**TASK MATERIAL**:
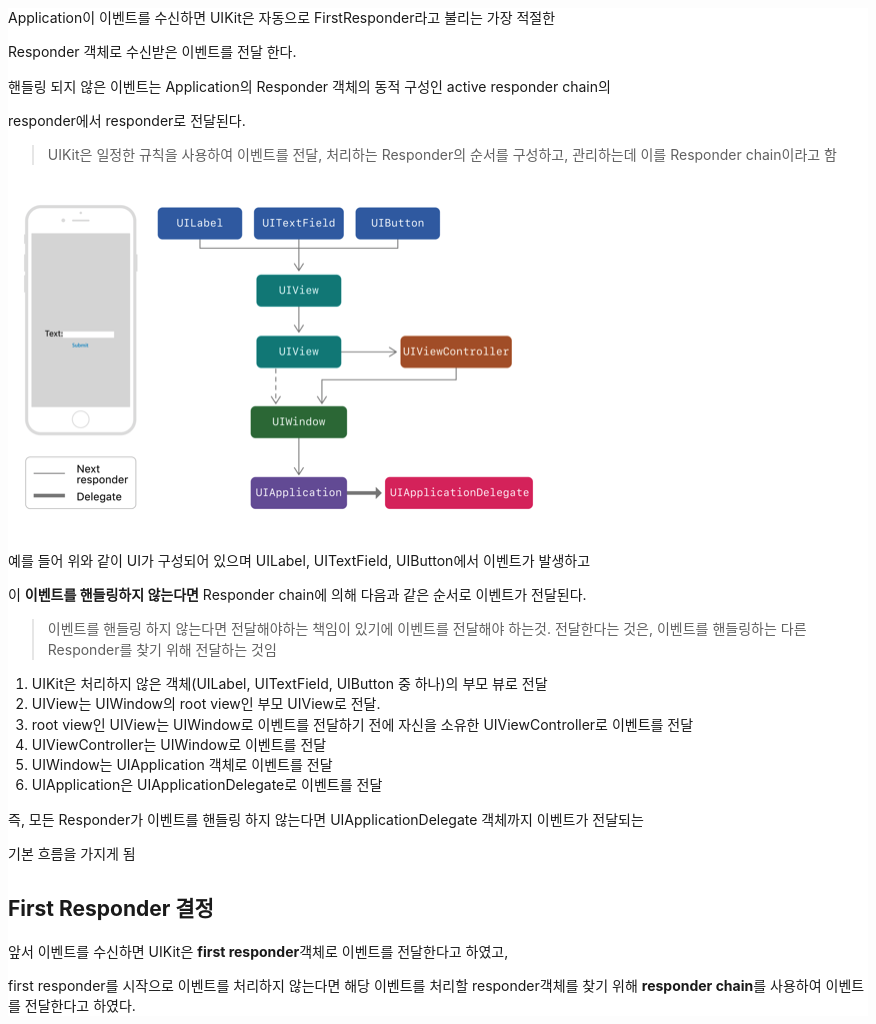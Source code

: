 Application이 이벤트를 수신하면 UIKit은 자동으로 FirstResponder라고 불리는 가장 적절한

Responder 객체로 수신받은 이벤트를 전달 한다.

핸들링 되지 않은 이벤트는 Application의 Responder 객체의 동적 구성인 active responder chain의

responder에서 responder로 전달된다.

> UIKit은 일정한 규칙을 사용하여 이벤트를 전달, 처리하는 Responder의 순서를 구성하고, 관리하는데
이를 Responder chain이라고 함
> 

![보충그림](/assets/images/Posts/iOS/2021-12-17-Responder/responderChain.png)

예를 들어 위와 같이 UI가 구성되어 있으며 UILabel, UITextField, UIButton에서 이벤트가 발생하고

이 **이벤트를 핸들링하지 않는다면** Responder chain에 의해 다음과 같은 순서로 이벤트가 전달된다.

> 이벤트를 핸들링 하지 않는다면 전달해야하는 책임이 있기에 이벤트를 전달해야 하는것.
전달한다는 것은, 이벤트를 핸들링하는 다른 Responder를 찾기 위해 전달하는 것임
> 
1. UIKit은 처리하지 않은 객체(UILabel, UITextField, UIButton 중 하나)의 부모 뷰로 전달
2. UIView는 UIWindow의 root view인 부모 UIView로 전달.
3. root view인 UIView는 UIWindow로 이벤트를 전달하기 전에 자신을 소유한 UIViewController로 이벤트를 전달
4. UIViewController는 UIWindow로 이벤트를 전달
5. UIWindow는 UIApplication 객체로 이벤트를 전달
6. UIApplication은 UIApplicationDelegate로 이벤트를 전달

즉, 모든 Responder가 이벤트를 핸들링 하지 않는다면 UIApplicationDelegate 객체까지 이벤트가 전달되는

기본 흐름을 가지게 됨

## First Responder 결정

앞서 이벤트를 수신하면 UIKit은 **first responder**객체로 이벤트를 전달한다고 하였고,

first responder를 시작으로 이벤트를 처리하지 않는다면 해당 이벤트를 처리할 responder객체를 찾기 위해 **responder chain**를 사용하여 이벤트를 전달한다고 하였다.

* * *

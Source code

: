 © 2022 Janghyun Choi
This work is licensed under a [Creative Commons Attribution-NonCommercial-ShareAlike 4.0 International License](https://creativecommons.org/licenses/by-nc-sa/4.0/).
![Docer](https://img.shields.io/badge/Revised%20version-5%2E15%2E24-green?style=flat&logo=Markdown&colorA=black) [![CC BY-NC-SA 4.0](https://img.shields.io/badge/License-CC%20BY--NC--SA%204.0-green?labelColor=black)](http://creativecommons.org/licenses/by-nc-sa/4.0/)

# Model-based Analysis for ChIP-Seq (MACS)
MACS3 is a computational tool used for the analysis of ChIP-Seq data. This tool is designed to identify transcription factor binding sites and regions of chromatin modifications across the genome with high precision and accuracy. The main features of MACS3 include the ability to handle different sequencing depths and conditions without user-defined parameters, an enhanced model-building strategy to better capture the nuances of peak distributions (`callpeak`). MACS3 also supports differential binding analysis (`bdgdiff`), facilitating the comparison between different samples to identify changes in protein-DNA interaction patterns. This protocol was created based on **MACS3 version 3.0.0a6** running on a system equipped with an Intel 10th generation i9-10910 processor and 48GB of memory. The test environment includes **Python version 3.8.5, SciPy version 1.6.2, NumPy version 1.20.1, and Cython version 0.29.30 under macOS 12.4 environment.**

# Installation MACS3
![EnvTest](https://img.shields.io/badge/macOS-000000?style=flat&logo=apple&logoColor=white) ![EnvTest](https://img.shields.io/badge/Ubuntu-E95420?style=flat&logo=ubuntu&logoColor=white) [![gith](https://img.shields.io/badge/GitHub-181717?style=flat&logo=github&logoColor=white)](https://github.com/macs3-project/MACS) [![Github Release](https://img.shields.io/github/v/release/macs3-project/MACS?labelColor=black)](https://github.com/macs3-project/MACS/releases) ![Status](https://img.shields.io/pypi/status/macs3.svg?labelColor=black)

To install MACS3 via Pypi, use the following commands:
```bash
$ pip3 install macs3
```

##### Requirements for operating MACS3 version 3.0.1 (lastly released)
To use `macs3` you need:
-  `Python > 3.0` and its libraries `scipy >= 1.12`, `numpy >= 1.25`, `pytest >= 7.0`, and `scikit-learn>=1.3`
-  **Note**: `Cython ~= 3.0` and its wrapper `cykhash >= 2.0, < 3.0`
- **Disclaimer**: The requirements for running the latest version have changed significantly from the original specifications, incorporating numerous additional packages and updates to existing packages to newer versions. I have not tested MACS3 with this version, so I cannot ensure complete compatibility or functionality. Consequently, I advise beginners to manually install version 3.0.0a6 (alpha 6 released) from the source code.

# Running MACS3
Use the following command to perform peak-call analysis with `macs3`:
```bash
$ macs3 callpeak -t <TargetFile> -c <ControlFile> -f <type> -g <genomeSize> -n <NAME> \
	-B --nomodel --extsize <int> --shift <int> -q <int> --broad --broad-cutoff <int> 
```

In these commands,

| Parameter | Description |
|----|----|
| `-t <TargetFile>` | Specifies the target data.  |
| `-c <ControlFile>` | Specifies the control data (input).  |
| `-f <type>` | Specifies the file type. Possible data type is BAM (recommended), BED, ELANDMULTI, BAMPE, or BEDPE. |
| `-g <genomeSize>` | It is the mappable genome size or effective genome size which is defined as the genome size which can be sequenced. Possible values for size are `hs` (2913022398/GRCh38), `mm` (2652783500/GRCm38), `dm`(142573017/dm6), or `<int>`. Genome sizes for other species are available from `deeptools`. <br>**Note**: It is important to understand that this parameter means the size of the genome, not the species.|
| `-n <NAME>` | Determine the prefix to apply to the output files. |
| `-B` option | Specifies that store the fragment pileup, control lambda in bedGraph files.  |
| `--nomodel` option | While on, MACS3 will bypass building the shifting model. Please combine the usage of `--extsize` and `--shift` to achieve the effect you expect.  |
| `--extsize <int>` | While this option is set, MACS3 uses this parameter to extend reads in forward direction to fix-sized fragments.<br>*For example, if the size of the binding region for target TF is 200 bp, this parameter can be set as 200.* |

**EXERCISE**:
Retype, exactly and in full, the lines above from the one containing "Specifies the target" through the one containing "option | While".

**SOLUTION FOR THIS EXERCISE**:
| `-t <TargetFile>` | Specifies the target data.  |
| `-c <ControlFile>` | Specifies the control data (input).  |
| `-f <type>` | Specifies the file type. Possible data type is BAM (recommended), BED, ELANDMULTI, BAMPE, or BEDPE. |
| `-g <genomeSize>` | It is the mappable genome size or effective genome size which is defined as the genome size which can be sequenced. Possible values for size are `hs` (2913022398/GRCh38), `mm` (2652783500/GRCm38), `dm`(142573017/dm6), or `<int>`. Genome sizes for other species are available from `deeptools`. <br>**Note**: It is important to understand that this parameter means the size of the genome, not the species.|
| `-n <NAME>` | Determine the prefix to apply to the output files. |
| `-B` option | Specifies that store the fragment pileup, control lambda in bedGraph files.  |
| `--nomodel` option | While on, MACS3 will bypass building the shifting model. Please combine the usage of `--extsize` and `--shift` to achieve the effect you expect.  |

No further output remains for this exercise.